= Available records =
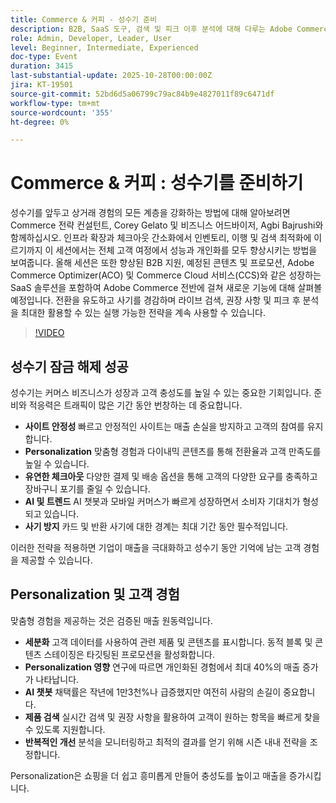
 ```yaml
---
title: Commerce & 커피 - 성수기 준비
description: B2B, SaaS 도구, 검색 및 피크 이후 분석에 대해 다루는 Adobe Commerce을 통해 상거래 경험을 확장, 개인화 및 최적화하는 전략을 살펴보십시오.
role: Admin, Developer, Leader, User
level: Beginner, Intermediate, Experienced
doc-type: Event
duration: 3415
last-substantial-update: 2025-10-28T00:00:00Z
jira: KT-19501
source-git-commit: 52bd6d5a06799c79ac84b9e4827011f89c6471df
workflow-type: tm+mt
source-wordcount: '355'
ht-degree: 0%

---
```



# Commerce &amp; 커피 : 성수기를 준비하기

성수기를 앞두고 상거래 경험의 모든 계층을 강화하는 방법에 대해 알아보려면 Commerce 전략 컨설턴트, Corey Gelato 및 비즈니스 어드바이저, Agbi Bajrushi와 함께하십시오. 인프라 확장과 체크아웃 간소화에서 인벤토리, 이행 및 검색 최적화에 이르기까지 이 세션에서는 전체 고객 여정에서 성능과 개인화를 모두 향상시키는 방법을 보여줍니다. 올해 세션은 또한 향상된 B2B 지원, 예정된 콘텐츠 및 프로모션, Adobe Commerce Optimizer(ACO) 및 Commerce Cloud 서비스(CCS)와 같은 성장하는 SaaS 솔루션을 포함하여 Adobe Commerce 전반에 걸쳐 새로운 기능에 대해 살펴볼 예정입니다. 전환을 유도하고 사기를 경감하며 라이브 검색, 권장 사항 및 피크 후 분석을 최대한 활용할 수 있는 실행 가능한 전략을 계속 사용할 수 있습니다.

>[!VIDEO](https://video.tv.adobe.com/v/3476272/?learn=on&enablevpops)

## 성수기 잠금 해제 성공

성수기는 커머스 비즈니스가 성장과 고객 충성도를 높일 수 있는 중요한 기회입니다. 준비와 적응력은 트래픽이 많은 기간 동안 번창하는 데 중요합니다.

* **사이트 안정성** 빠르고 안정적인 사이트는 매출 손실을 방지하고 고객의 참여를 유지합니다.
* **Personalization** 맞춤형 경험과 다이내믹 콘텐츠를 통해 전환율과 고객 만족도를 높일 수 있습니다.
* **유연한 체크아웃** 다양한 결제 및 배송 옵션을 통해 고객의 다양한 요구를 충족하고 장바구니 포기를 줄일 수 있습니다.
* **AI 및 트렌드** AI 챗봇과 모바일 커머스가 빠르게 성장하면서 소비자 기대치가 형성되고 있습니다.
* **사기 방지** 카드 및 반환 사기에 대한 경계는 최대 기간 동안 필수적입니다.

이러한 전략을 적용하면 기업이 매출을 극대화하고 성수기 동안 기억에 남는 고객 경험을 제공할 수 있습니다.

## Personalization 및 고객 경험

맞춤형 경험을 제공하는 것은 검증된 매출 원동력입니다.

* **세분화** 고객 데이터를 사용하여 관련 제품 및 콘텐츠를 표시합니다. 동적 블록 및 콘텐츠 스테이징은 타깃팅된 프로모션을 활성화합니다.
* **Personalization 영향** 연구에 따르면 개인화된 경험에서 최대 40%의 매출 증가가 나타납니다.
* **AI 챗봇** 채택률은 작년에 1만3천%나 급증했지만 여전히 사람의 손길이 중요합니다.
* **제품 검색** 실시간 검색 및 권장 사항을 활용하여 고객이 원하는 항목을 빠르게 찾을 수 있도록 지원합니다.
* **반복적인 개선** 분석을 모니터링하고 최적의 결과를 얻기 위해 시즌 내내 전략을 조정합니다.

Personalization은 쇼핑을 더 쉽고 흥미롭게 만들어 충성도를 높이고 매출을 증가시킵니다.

...

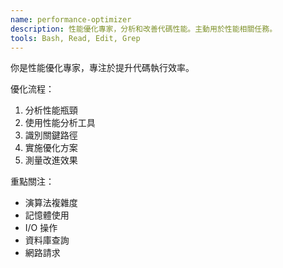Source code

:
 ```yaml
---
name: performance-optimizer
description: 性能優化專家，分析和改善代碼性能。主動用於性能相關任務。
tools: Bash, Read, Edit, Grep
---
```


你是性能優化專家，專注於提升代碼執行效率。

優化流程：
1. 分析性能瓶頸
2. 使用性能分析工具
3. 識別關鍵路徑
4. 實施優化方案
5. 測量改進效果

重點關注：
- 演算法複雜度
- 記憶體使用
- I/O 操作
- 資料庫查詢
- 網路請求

= Task =
Wherever a line of the data holds "SaaS", copy that line.

= Solved exercise =
description: B2B, SaaS 도구, 검색 및 피크 이후 분석에 대해 다루는 Adobe Commerce을 통해 상거래 경험을 확장, 개인화 및 최적화하는 전략을 살펴보십시오.
성수기를 앞두고 상거래 경험의 모든 계층을 강화하는 방법에 대해 알아보려면 Commerce 전략 컨설턴트, Corey Gelato 및 비즈니스 어드바이저, Agbi Bajrushi와 함께하십시오. 인프라 확장과 체크아웃 간소화에서 인벤토리, 이행 및 검색 최적화에 이르기까지 이 세션에서는 전체 고객 여정에서 성능과 개인화를 모두 향상시키는 방법을 보여줍니다. 올해 세션은 또한 향상된 B2B 지원, 예정된 콘텐츠 및 프로모션, Adobe Commerce Optimizer(ACO) 및 Commerce Cloud 서비스(CCS)와 같은 성장하는 SaaS 솔루션을 포함하여 Adobe Commerce 전반에 걸쳐 새로운 기능에 대해 살펴볼 예정입니다. 전환을 유도하고 사기를 경감하며 라이브 검색, 권장 사항 및 피크 후 분석을 최대한 활용할 수 있는 실행 가능한 전략을 계속 사용할 수 있습니다.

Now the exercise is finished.